### Data:
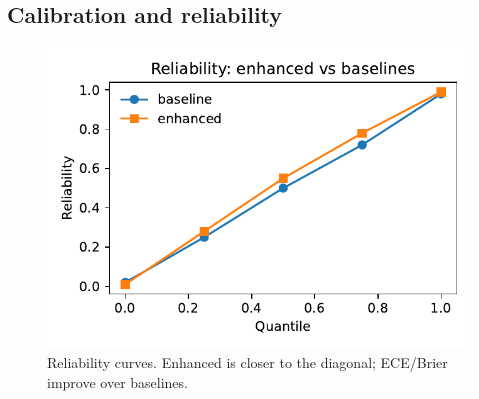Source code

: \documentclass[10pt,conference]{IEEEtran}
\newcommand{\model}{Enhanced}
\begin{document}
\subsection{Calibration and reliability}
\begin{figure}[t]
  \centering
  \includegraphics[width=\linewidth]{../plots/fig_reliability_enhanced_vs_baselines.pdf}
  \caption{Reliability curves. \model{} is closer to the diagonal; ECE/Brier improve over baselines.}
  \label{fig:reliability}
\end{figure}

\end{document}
--
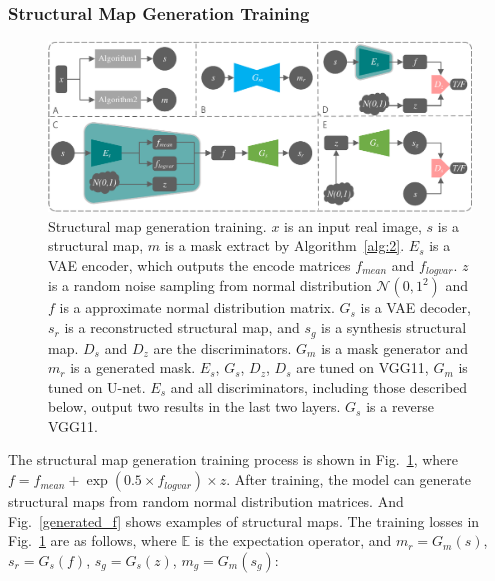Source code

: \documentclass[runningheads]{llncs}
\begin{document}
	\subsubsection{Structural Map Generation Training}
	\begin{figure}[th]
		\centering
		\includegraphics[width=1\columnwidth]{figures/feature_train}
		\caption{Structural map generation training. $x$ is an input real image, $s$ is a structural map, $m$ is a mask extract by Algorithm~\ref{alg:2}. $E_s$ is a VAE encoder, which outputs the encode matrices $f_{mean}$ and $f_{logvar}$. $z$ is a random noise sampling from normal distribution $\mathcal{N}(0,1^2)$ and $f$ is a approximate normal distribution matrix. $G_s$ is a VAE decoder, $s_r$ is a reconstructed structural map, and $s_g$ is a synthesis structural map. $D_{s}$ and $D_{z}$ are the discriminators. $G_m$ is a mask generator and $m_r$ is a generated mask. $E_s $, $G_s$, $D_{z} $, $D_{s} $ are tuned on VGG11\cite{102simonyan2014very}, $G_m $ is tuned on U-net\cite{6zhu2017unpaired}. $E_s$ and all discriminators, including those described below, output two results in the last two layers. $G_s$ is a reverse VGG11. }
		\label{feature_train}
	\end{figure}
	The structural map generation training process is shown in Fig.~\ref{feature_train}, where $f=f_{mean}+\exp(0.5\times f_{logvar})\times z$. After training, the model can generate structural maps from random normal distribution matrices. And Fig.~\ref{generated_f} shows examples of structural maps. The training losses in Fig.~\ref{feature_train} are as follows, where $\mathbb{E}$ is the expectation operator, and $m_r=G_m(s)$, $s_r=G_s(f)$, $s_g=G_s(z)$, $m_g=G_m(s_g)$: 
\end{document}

### The task:
Report each line in the data above that holds the word "label" by copying it.

### Solution:
  \label{fig:reliability}
		\label{feature_train}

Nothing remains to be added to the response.